▶ [Task prompt]: Your answer should be the lines below from the one holding "staff to explain" through the one holding "For eligible candidates, the", copied exactly and with nothing else.

*** Source records

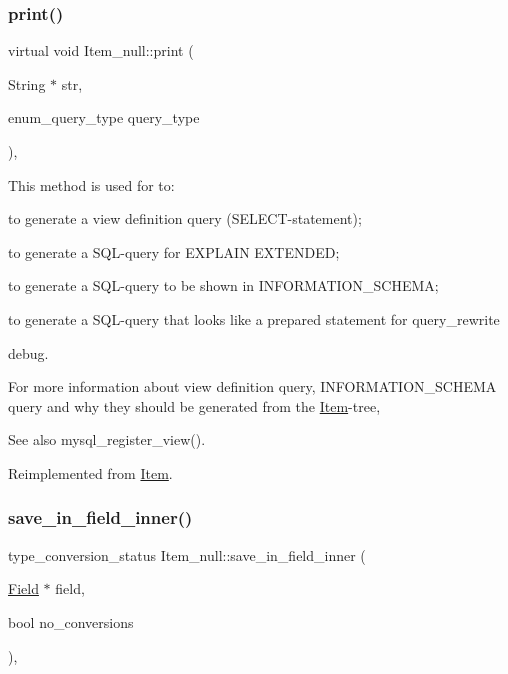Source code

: \subsubsection{\texorpdfstring{print()}{print()}}
{\footnotesize\ttfamily virtual void Item\+\_\+null\+::print (\begin{DoxyParamCaption}\item[{String $\ast$}]{str,  }\item[{enum\+\_\+query\+\_\+type}]{query\+\_\+type }\end{DoxyParamCaption})\hspace{0.3cm}{\ttfamily [inline]}, {\ttfamily [virtual]}}

This method is used for to\+:
\begin{DoxyItemize}
\item to generate a view definition query (S\+E\+L\+E\+CT-\/statement);
\item to generate a S\+QL-\/query for E\+X\+P\+L\+A\+IN E\+X\+T\+E\+N\+D\+ED;
\item to generate a S\+QL-\/query to be shown in I\+N\+F\+O\+R\+M\+A\+T\+I\+O\+N\+\_\+\+S\+C\+H\+E\+MA;
\item to generate a S\+QL-\/query that looks like a prepared statement for query\+\_\+rewrite
\item debug.
\end{DoxyItemize}

For more information about view definition query, I\+N\+F\+O\+R\+M\+A\+T\+I\+O\+N\+\_\+\+S\+C\+H\+E\+MA query and why they should be generated from the \mbox{\hyperlink{classItem}{Item}}-\/tree, \begin{DoxySeeAlso}{See also}
mysql\+\_\+register\+\_\+view(). 
\end{DoxySeeAlso}


Reimplemented from \mbox{\hyperlink{classItem_aa7ba4bde739d83adec8edf3bf1596d94}{Item}}.

\mbox{\label{classItem__null_af63975b9d3bea7f7a09bcaf0dc5da860}} 
\subsubsection{\texorpdfstring{save\+\_\+in\+\_\+field\+\_\+inner()}{save\_in\_field\_inner()}}
{\footnotesize\ttfamily type\+\_\+conversion\+\_\+status Item\+\_\+null\+::save\+\_\+in\+\_\+field\+\_\+inner (\begin{DoxyParamCaption}\item[{\mbox{\hyperlink{classField}{Field}} $\ast$}]{field,  }\item[{bool}]{no\+\_\+conversions }\end{DoxyParamCaption})\hspace{0.3cm}{\ttfamily [protected]}, {\ttfamily [virtual]}}

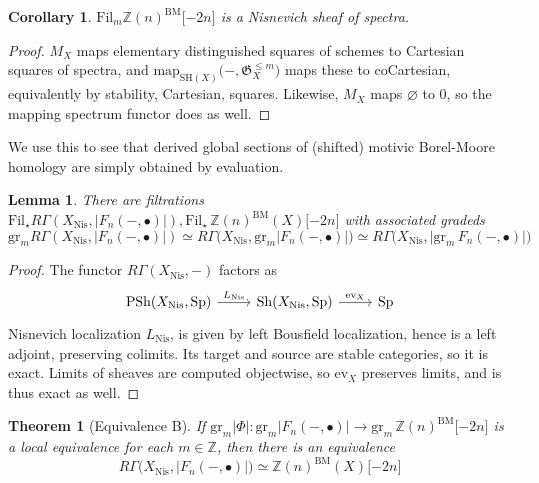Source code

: \documentclass[11pt, twoside]{article}
\numberwithin{equation}{section}
\newtheorem{theorem}[equation]{Theorem}
\newtheorem{lemma}[equation]{Lemma}
\newtheorem{corollary}[equation]{Corollary}
\theoremstyle{definition}
\newcommand{\bb}[1]{\mathbb{#1}}
\newcommand{\mf}[1]{\mathfrak{#1}}
\newcommand{\map}{\mathrm{map}}
\newcommand{\fil}{\mathrm{Fil}}
\newcommand{\gr}{\mathrm{gr}}
\newcommand{\sh}{\mathrm{SH}}
\newcommand{\Sp}{\mathrm{Sp}}
\newcommand{\bm}{\mathrm{BM}}
\newcommand{\psh}{\mathrm{PSh}}
\newcommand{\shv}{\mathrm{Sh}}
\newcommand{\nis}{\mathrm{Nis}}
\begin{document}
\begin{corollary}\label{corr:loc-znbm}
\(\fil_m \bb{Z}(n)^\bm \lbrack -2n \rbrack\) is a Nisnevich sheaf of spectra.
\end{corollary}

\begin{proof}
\(M_X\) maps elementary distinguished squares of schemes to Cartesian squares of spectra, and \(\map_{\sh(X)}\big( -, \mf{G}_X^{\leq m}\big)\) maps these to coCartesian, equivalently by stability, Cartesian, squares. Likewise, \(M_X\) maps \(\varnothing\) to \(0\), so the mapping spectrum functor does as well.
\end{proof}

We use this to see that derived global sections of (shifted) motivic Borel-Moore homology are simply obtained by evaluation.

\begin{lemma}
There are filtrations \(\fil_\star R\Gamma(X_\nis, |F_n( -, \bullet)|), \fil_\star \, \bb{Z}(n)^\bm(X)\lbrack - 2n \rbrack\) with associated gradeds 
\[\gr_m R\Gamma(X_\nis, |F_n( -, \bullet)|) \simeq R\Gamma \big(X_\nis, \gr_m |F_n( -, \bullet)|\big) \simeq R\Gamma \big(X_\nis, \big|\gr_m \, F_n( -, \bullet)\big|\big)\]
\end{lemma}

\begin{proof}
The functor \(R\Gamma(X_\nis, -)\) factors as 
\[\begin{tikzcd}
\psh(X_\nis, \Sp) \ar[r, "L_\nis"] & \shv(X_\nis, \Sp) \ar[r, "\mathrm{ev}_X"] & \Sp
\end{tikzcd}\]
Nisnevich localization \(L_\nis\), is given by left Bousfield localization, hence is a left adjoint, preserving colimits. Its target and source are stable categories, so it is exact. Limits of sheaves are computed objectwise, so \(\mathrm{ev}_X\) preserves limits, and is thus exact as well.
\end{proof}


\begin{theorem}[Equivalence B]\label{thm:equiv-B}
If \(\gr_m |\Phi| \colon \gr_m |F_n( -, \bullet)| \to \gr_m \, \bb{Z}(n)^\bm \lbrack -2n \rbrack\) is a local equivalence for each \(m \in \bb{Z}\), then there is an equivalence 
\[R\Gamma \big(X_\nis, |F_n( -, \bullet)|\big) \simeq \bb{Z}(n)^\bm(X)\lbrack -2n \rbrack\]
\end{theorem}
\end{document}
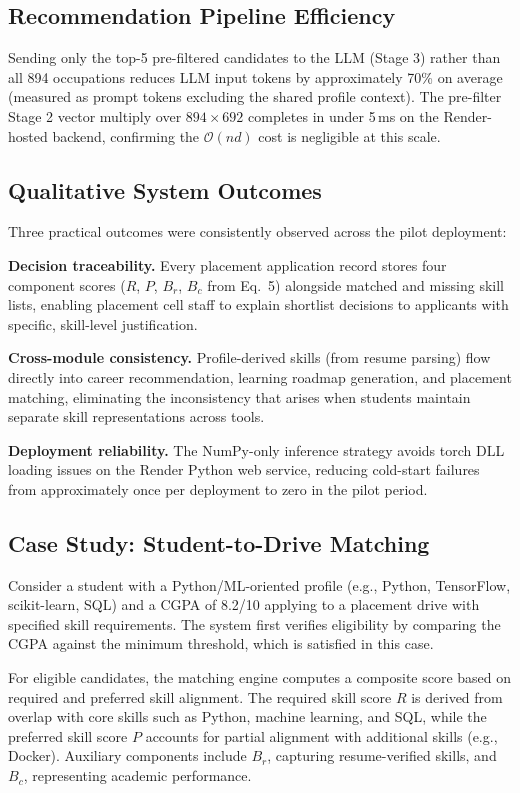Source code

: \documentclass[conference]{IEEEtran}
\begin{document}
\subsection{Recommendation Pipeline Efficiency}
Sending only the top-5 pre-filtered candidates to the LLM (Stage 3)
rather than all 894 occupations reduces LLM input tokens by
approximately 70\% on average (measured as prompt tokens excluding the
shared profile context). The pre-filter Stage 2 vector multiply over
$894 \times 692$ completes in under 5\,ms on the Render-hosted backend,
confirming the $\mathcal{O}(nd)$ cost is negligible at this scale.

\subsection{Qualitative System Outcomes}
Three practical outcomes were consistently observed across the pilot
deployment:

\textbf{Decision traceability.} Every placement application record
stores four component scores ($R$, $P$, $B_r$, $B_c$ from Eq.~5)
alongside matched and missing skill lists, enabling placement cell
staff to explain shortlist decisions to applicants with specific,
skill-level justification.

\textbf{Cross-module consistency.} Profile-derived skills (from resume
parsing) flow directly into career recommendation, learning roadmap
generation, and placement matching, eliminating the inconsistency that
arises when students maintain separate skill representations across tools.

\textbf{Deployment reliability.} The NumPy-only inference strategy
avoids torch DLL loading issues on the Render Python web service,
reducing cold-start failures from approximately once per deployment to
zero in the pilot period.

\subsection{Case Study: Student-to-Drive Matching}
Consider a student with a Python/ML-oriented profile (e.g., Python,
TensorFlow, scikit-learn, SQL) and a CGPA of 8.2/10 applying to a
placement drive with specified skill requirements. The system first
verifies eligibility by comparing the CGPA against the minimum
threshold, which is satisfied in this case.

For eligible candidates, the matching engine computes a composite
score based on required and preferred skill alignment. The required
skill score $R$ is derived from overlap with core skills such as
Python, machine learning, and SQL, while the preferred skill score
$P$ accounts for partial alignment with additional skills (e.g.,
Docker). Auxiliary components include $B_r$, capturing resume-verified
skills, and $B_c$, representing academic performance.
\end{document}
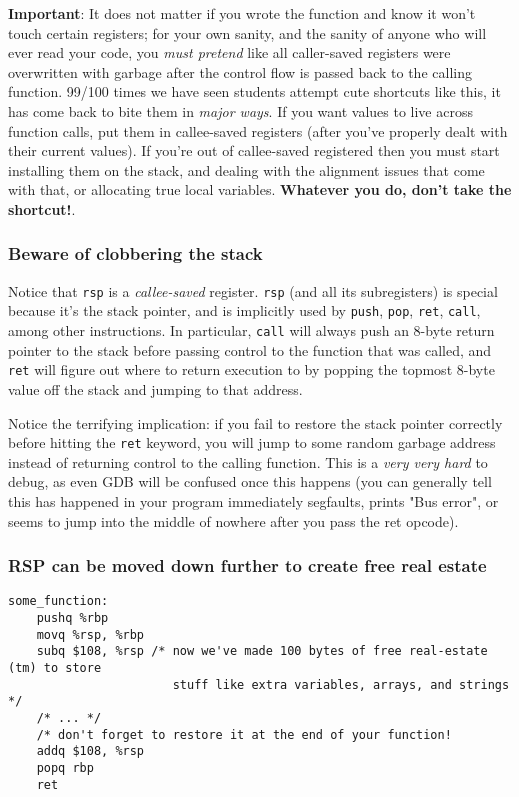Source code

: \documentclass[11pt]{article}
\begin{document}
\textbf{Important}: It does not matter if you wrote the function and know it won't touch
certain registers; for your own sanity, and the sanity of anyone who will ever read your
code, you \emph{must pretend} like all caller-saved registers were overwritten with
garbage after the control flow is passed back to the calling function. 99/100 times we
have seen students attempt cute shortcuts like this, it has come back to bite them in
\emph{major ways}. If you want values to live across function calls, put them in
callee-saved registers (after you've properly dealt with their current values). If you're
out of callee-saved registered then you must start installing them on the stack, and
dealing with the alignment issues that come with that, or allocating true local variables.
\textbf{Whatever you do, don't take the shortcut!}.

\subsubsection{Beware of clobbering the stack}

Notice that \texttt{rsp} is a \emph{callee-saved} register. \texttt{rsp} (and all its
subregisters) is special because it's the stack pointer, and is implicitly used by
\texttt{push}, \texttt{pop}, \texttt{ret}, \texttt{call}, among other instructions. In
particular, \texttt{call} will always push an 8-byte return pointer to the stack before
passing control to the function that was called, and \texttt{ret} will figure out where to
return execution to by popping the topmost 8-byte value off the stack and jumping to that
address.

Notice the terrifying implication: if you fail to restore the stack pointer correctly
before hitting the \texttt{ret} keyword, you will jump to some random garbage address
instead of returning control to the calling function. This is a \emph{very very hard} to
debug, as even GDB will be confused once this happens (you can generally tell this has
happened in your program immediately segfaults, prints "Bus error", or seems to jump into
the middle of nowhere after you pass the ret opcode).

\subsubsection{RSP can be moved down further to create free real estate}

\begin{lstlisting}[caption={Allocating extra space on the stack}, captionpos=b]
some_function:
    pushq %rbp
    movq %rsp, %rbp
    subq $108, %rsp /* now we've made 100 bytes of free real-estate (tm) to store
                       stuff like extra variables, arrays, and strings */
    /* ... */
    /* don't forget to restore it at the end of your function!
    addq $108, %rsp
    popq rbp
    ret
\end{lstlisting}
\end{document}
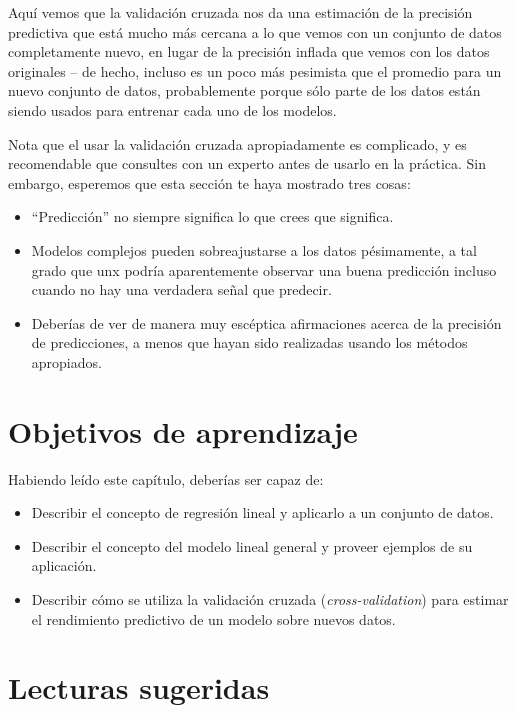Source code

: \documentclass[
  12pt,
]{book}
\providecommand{\tightlist}{%
  \setlength{\itemsep}{0pt}\setlength{\parskip}{0pt}}
\begin{document}
Aquí vemos que la validación cruzada nos da una estimación de la precisión predictiva que está mucho más cercana a lo que vemos con un conjunto de datos completamente nuevo, en lugar de la precisión inflada que vemos con los datos originales -- de hecho, incluso es un poco más pesimista que el promedio para un nuevo conjunto de datos, probablemente porque sólo parte de los datos están siendo usados para entrenar cada uno de los modelos.

Nota que el usar la validación cruzada apropiadamente es complicado, y es recomendable que consultes con un experto antes de usarlo en la práctica. Sin embargo, esperemos que esta sección te haya mostrado tres cosas:

\begin{itemize}
\tightlist
\item
  ``Predicción'' no siempre significa lo que crees que significa.
\item
  Modelos complejos pueden sobreajustarse a los datos pésimamente, a tal grado que unx podría aparentemente observar una buena predicción incluso cuando no hay una verdadera señal que predecir.
\item
  Deberías de ver de manera muy escéptica afirmaciones acerca de la precisión de predicciones, a menos que hayan sido realizadas usando los métodos apropiados.
\end{itemize}

\hypertarget{objetivos-de-aprendizaje-13}{%
\section{Objetivos de aprendizaje}\label{objetivos-de-aprendizaje-13}}

Habiendo leído este capítulo, deberías ser capaz de:

\begin{itemize}
\tightlist
\item
  Describir el concepto de regresión lineal y aplicarlo a un conjunto de datos.
\item
  Describir el concepto del modelo lineal general y proveer ejemplos de su aplicación.
\item
  Describir cómo se utiliza la validación cruzada (\emph{cross-validation}) para estimar el rendimiento predictivo de un modelo sobre nuevos datos.
\end{itemize}

\hypertarget{lecturas-sugeridas-9}{%
\section{Lecturas sugeridas}\label{lecturas-sugeridas-9}}
\end{document}
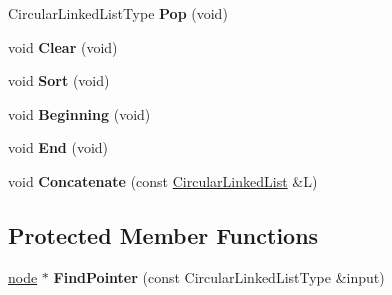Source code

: \begin{DoxyCompactItemize}
\item 
\hypertarget{class_data_structures_1_1_circular_linked_list_a4ec7084b10a554f32021a8ea298838a3}{Circular\-Linked\-List\-Type {\bfseries Pop} (void)}\label{class_data_structures_1_1_circular_linked_list_a4ec7084b10a554f32021a8ea298838a3}

\item 
\hypertarget{class_data_structures_1_1_circular_linked_list_a81e1d0da5ab3c3de3cadc41191075891}{void {\bfseries Clear} (void)}\label{class_data_structures_1_1_circular_linked_list_a81e1d0da5ab3c3de3cadc41191075891}

\item 
\hypertarget{class_data_structures_1_1_circular_linked_list_afe72f0175ee659b26ad599693fc5b4ee}{void {\bfseries Sort} (void)}\label{class_data_structures_1_1_circular_linked_list_afe72f0175ee659b26ad599693fc5b4ee}

\item 
\hypertarget{class_data_structures_1_1_circular_linked_list_a453cf3bafc9ff7ae5ab13456a88f1a98}{void {\bfseries Beginning} (void)}\label{class_data_structures_1_1_circular_linked_list_a453cf3bafc9ff7ae5ab13456a88f1a98}

\item 
\hypertarget{class_data_structures_1_1_circular_linked_list_a9a4e832ea30d76d1dbe597c14e2d91d0}{void {\bfseries End} (void)}\label{class_data_structures_1_1_circular_linked_list_a9a4e832ea30d76d1dbe597c14e2d91d0}

\item 
\hypertarget{class_data_structures_1_1_circular_linked_list_a42010425d7c024def67b54b0c41fda23}{void {\bfseries Concatenate} (const \hyperlink{class_data_structures_1_1_circular_linked_list}{Circular\-Linked\-List} \&L)}\label{class_data_structures_1_1_circular_linked_list_a42010425d7c024def67b54b0c41fda23}

\end{DoxyCompactItemize}
\subsection*{Protected Member Functions}
\begin{DoxyCompactItemize}
\item 
\hypertarget{class_data_structures_1_1_circular_linked_list_ab94fe9fff660e829d5013231bf8cb10e}{\hyperlink{struct_data_structures_1_1_circular_linked_list_1_1node}{node} $\ast$ {\bfseries Find\-Pointer} (const Circular\-Linked\-List\-Type \&input)}\label{class_data_structures_1_1_circular_linked_list_ab94fe9fff660e829d5013231bf8cb10e}

\end{DoxyCompactItemize}
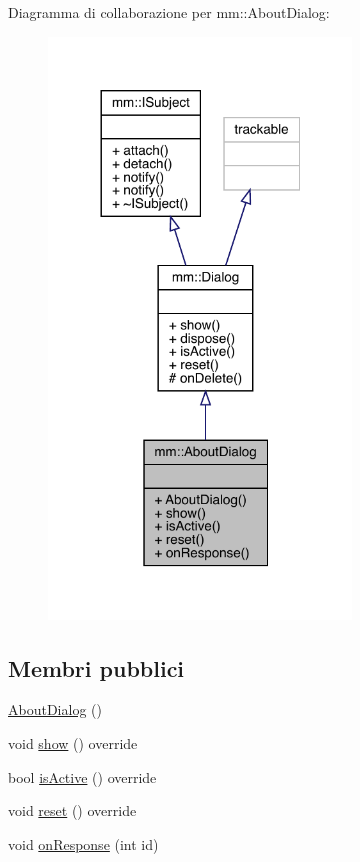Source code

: Diagramma di collaborazione per mm\+:\+:About\+Dialog\+:
\nopagebreak
\begin{figure}[H]
\begin{center}
\leavevmode
\includegraphics[width=228pt]{da/dca/classmm_1_1_about_dialog__coll__graph}
\end{center}
\end{figure}
\subsection*{Membri pubblici}
\begin{DoxyCompactItemize}
\item 
\mbox{\hyperlink{classmm_1_1_about_dialog_a489ffce563c6dae1dfef30518a778197}{About\+Dialog}} ()
\item 
void \mbox{\hyperlink{classmm_1_1_about_dialog_a9e06dc12f6950b74ccf6ccece693f108}{show}} () override
\item 
bool \mbox{\hyperlink{classmm_1_1_about_dialog_adc8aec0378d9d146c78eaf9a204dbf27}{is\+Active}} () override
\item 
void \mbox{\hyperlink{classmm_1_1_about_dialog_a21f5b0a7c9d8e43baab78e073d7ade2b}{reset}} () override
\item 
void \mbox{\hyperlink{classmm_1_1_about_dialog_a9a5feecb03e737d3bdbbf2a97dd7fbc4}{on\+Response}} (int id)
\end{DoxyCompactItemize}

******

▶ [Answer for the task]:
staff to explain shortlist decisions to applicants with specific,
skill-level justification.

\textbf{Cross-module consistency.} Profile-derived skills (from resume
parsing) flow directly into career recommendation, learning roadmap
generation, and placement matching, eliminating the inconsistency that
arises when students maintain separate skill representations across tools.

\textbf{Deployment reliability.} The NumPy-only inference strategy
avoids torch DLL loading issues on the Render Python web service,
reducing cold-start failures from approximately once per deployment to
zero in the pilot period.

\subsection{Case Study: Student-to-Drive Matching}
Consider a student with a Python/ML-oriented profile (e.g., Python,
TensorFlow, scikit-learn, SQL) and a CGPA of 8.2/10 applying to a
placement drive with specified skill requirements. The system first
verifies eligibility by comparing the CGPA against the minimum
threshold, which is satisfied in this case.

For eligible candidates, the matching engine computes a composite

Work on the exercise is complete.